Battle of Devil's Hole
Sept. 14, 1763
Devil's Hole Niagara. John James Reilly mid 1860s.
About 300 Seneca warriors during Pontiac's Rebellion ambush a wagon train and it's armed escort killing 81 British soldiers before the British retreat. The battle occurred near Niagara Gorge which was an area traditionally controlled by the Seneca. In particular there was frustration over settler control of a portage which had been run by the Seneca previously employing hundreds of Seneca porters. There was larger discontent amoung Indigenous peoples of the wider Great Lakes area over settler encroachment which led to Pontiac's Rebellion of which this attack was a part. Regardless, some historians do consider this attack to be the first labor uprising in what became the United States because the loss of the Seneca porter jobs was a part of the reasoning for their involvment in the wider Pontiac's Rebellion.
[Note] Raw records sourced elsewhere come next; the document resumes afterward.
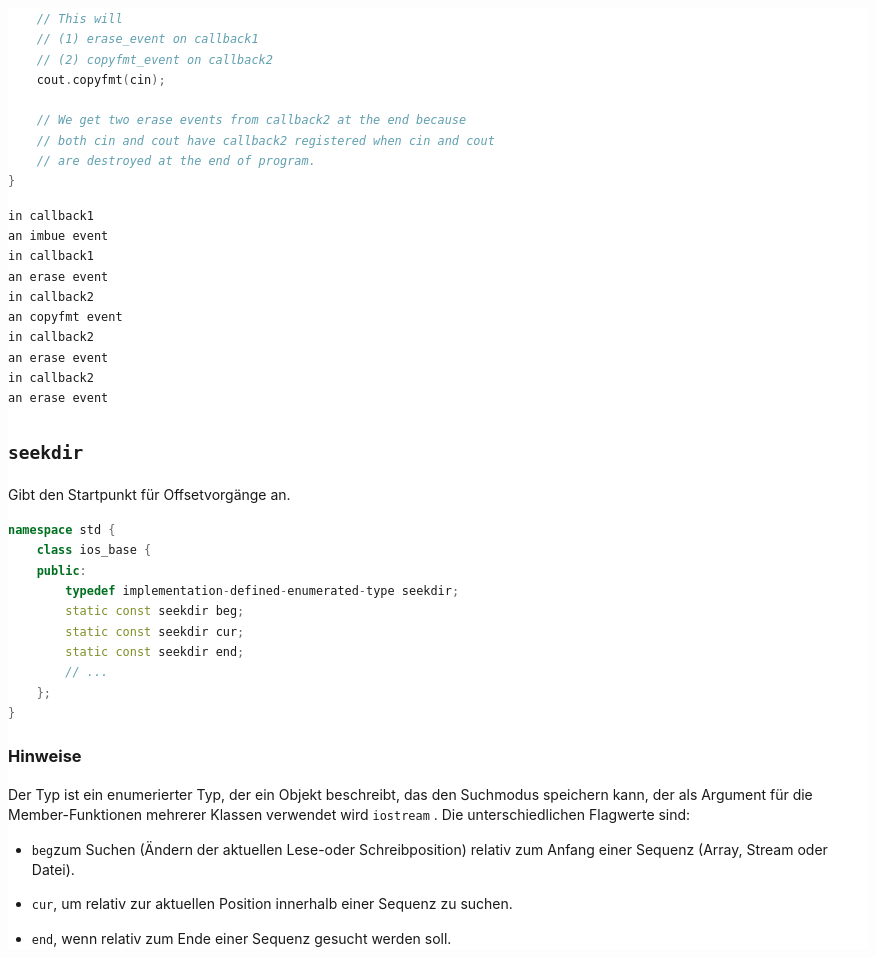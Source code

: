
 ```cpp
    // This will
    // (1) erase_event on callback1
    // (2) copyfmt_event on callback2
    cout.copyfmt(cin);

    // We get two erase events from callback2 at the end because
    // both cin and cout have callback2 registered when cin and cout
    // are destroyed at the end of program.
}
```

```Output
in callback1
an imbue event
in callback1
an erase event
in callback2
an copyfmt event
in callback2
an erase event
in callback2
an erase event
```

## <a name="seekdir"></a><a name="seekdir"></a> `seekdir`

Gibt den Startpunkt für Offsetvorgänge an.

```cpp
namespace std {
    class ios_base {
    public:
        typedef implementation-defined-enumerated-type seekdir;
        static const seekdir beg;
        static const seekdir cur;
        static const seekdir end;
        // ...
    };
}
```

### <a name="remarks"></a>Hinweise

Der Typ ist ein enumerierter Typ, der ein Objekt beschreibt, das den Suchmodus speichern kann, der als Argument für die Member-Funktionen mehrerer Klassen verwendet wird `iostream` . Die unterschiedlichen Flagwerte sind:

- `beg`zum Suchen (Ändern der aktuellen Lese-oder Schreibposition) relativ zum Anfang einer Sequenz (Array, Stream oder Datei).

- `cur`, um relativ zur aktuellen Position innerhalb einer Sequenz zu suchen.

- `end`, wenn relativ zum Ende einer Sequenz gesucht werden soll.
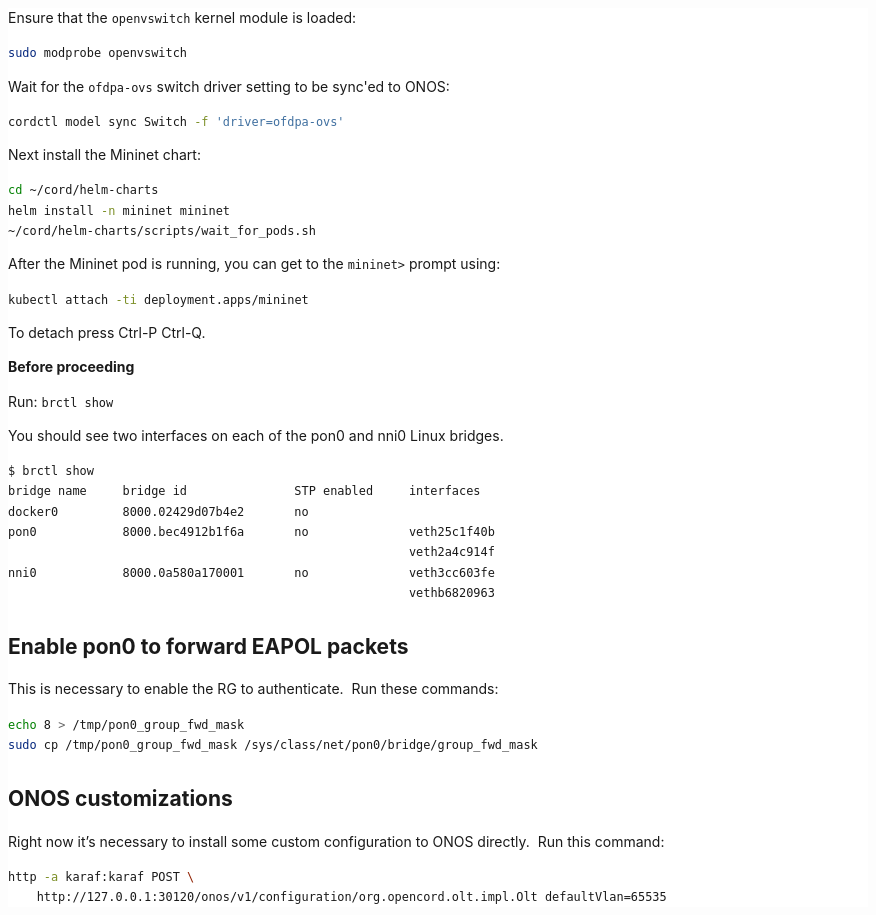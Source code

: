 Ensure that the `openvswitch` kernel module is loaded:

```bash
sudo modprobe openvswitch
```

Wait for the `ofdpa-ovs` switch driver setting to be sync'ed to ONOS:

```bash
cordctl model sync Switch -f 'driver=ofdpa-ovs'
```

Next install the Mininet chart:

```bash
cd ~/cord/helm-charts
helm install -n mininet mininet
~/cord/helm-charts/scripts/wait_for_pods.sh
```

After the Mininet pod is running, you can get to the `mininet>` prompt using:

```bash
kubectl attach -ti deployment.apps/mininet
```

To detach press Ctrl-P Ctrl-Q.

**Before proceeding**

Run: `brctl show`

You should see two interfaces on each of the pon0 and nni0 Linux bridges.

```bash
$ brctl show
bridge name     bridge id               STP enabled     interfaces
docker0         8000.02429d07b4e2       no
pon0            8000.bec4912b1f6a       no              veth25c1f40b
                                                        veth2a4c914f
nni0            8000.0a580a170001       no              veth3cc603fe
                                                        vethb6820963
```

## Enable pon0 to forward EAPOL packets

This is necessary to enable the RG to authenticate.  Run these commands:

```bash
echo 8 > /tmp/pon0_group_fwd_mask
sudo cp /tmp/pon0_group_fwd_mask /sys/class/net/pon0/bridge/group_fwd_mask
```

## ONOS customizations

Right now it’s necessary to install some custom configuration to ONOS directly.  Run this command:

```bash
http -a karaf:karaf POST \
    http://127.0.0.1:30120/onos/v1/configuration/org.opencord.olt.impl.Olt defaultVlan=65535
```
This attack was almost certainly a part of the seige of Fort Detroit of which this area was a supply line. Seneca warrior Dekanandi later told the British the Seneca had only one man wounded in the attack. The battle was the deadliest engagement for the British during the war. While the Seneca eventually ceded land along the Niagara river, it was well known they desired it back and white settlers did not move in to the area until after the American Revolutionary War when most Haudenosaunee relocated to what is now Canada.